#### Work order
Go through the data below. Pull out every line that has the word "viendo".

◇ ◇ ◇ ◇ ◇

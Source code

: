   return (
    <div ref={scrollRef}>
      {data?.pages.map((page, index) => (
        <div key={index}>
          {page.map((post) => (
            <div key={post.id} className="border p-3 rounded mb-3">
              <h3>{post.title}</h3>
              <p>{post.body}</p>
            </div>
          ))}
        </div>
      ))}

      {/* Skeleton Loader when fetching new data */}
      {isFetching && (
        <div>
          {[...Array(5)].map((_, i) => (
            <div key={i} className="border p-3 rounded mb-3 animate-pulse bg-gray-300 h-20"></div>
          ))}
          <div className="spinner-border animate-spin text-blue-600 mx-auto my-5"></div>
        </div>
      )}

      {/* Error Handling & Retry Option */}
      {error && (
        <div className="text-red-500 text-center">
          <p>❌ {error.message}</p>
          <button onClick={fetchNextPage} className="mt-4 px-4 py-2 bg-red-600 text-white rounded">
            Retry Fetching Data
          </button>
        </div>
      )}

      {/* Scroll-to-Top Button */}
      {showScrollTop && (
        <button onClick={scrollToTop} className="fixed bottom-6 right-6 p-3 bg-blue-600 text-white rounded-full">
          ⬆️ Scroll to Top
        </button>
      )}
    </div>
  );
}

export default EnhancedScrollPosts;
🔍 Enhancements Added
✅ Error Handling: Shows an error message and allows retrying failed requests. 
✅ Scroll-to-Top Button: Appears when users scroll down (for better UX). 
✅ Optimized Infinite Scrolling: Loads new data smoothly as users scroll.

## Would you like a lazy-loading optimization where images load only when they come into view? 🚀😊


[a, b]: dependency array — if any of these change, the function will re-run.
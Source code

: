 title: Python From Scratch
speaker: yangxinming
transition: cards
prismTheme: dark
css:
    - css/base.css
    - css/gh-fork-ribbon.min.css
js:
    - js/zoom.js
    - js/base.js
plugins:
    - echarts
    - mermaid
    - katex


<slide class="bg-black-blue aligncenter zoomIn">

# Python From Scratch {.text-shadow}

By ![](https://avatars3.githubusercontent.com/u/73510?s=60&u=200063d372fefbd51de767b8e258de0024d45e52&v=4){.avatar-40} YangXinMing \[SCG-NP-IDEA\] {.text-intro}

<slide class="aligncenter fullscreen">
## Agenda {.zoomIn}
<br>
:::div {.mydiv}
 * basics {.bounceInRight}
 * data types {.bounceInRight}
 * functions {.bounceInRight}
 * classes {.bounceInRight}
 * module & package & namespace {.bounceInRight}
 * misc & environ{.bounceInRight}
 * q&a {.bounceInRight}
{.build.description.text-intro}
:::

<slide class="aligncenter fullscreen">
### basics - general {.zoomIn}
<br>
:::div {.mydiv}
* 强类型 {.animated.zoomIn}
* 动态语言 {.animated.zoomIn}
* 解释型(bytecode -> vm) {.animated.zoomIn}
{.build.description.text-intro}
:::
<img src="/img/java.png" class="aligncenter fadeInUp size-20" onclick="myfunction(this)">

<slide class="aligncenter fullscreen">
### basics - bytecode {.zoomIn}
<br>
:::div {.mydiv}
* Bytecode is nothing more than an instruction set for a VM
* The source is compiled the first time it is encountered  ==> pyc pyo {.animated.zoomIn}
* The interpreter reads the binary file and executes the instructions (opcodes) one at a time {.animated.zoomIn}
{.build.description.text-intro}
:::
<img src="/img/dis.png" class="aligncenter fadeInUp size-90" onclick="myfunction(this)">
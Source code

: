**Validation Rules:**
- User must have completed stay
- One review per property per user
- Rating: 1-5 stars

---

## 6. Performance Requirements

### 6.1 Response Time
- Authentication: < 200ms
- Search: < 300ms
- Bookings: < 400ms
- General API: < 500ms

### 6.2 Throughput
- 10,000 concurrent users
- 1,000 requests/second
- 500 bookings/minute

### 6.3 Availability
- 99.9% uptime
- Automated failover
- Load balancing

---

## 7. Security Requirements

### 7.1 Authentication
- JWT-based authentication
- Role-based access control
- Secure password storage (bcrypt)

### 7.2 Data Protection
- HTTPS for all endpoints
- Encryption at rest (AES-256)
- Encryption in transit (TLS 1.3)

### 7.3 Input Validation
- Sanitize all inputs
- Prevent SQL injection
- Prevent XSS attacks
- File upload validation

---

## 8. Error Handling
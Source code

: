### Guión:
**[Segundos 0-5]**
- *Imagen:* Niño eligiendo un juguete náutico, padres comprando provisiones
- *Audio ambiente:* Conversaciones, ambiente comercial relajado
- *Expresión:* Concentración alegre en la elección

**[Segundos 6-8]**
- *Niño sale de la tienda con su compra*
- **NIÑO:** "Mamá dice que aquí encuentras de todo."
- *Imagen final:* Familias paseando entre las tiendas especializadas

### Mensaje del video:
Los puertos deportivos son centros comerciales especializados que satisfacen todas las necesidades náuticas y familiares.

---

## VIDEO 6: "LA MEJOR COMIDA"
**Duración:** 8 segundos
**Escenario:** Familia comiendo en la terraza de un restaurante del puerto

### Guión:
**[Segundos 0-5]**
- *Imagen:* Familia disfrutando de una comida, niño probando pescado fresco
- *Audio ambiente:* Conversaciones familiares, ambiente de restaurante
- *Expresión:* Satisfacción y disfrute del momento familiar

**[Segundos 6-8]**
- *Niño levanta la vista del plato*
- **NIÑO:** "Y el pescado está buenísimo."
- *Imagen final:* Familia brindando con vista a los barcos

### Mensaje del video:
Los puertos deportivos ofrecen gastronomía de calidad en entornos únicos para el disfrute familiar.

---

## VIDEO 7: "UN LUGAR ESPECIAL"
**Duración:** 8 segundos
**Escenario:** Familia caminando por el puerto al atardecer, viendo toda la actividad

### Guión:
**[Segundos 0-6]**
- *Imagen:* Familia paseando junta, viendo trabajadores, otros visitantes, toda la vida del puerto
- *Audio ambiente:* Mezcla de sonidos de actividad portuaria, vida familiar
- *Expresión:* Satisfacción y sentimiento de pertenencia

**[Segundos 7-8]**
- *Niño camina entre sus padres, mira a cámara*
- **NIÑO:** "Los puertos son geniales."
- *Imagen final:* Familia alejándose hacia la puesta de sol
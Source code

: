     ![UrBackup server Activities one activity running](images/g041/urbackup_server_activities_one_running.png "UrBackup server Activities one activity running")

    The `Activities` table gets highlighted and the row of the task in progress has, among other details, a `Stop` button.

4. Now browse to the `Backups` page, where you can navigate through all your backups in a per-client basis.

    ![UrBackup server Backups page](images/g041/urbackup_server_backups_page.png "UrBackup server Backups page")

◇ ◇ ◇ ◇ ◇

#### Exercise result
**Escenario:** Familia caminando por el puerto al atardecer, viendo toda la actividad
- *Imagen:* Familia paseando junta, viendo trabajadores, otros visitantes, toda la vida del puerto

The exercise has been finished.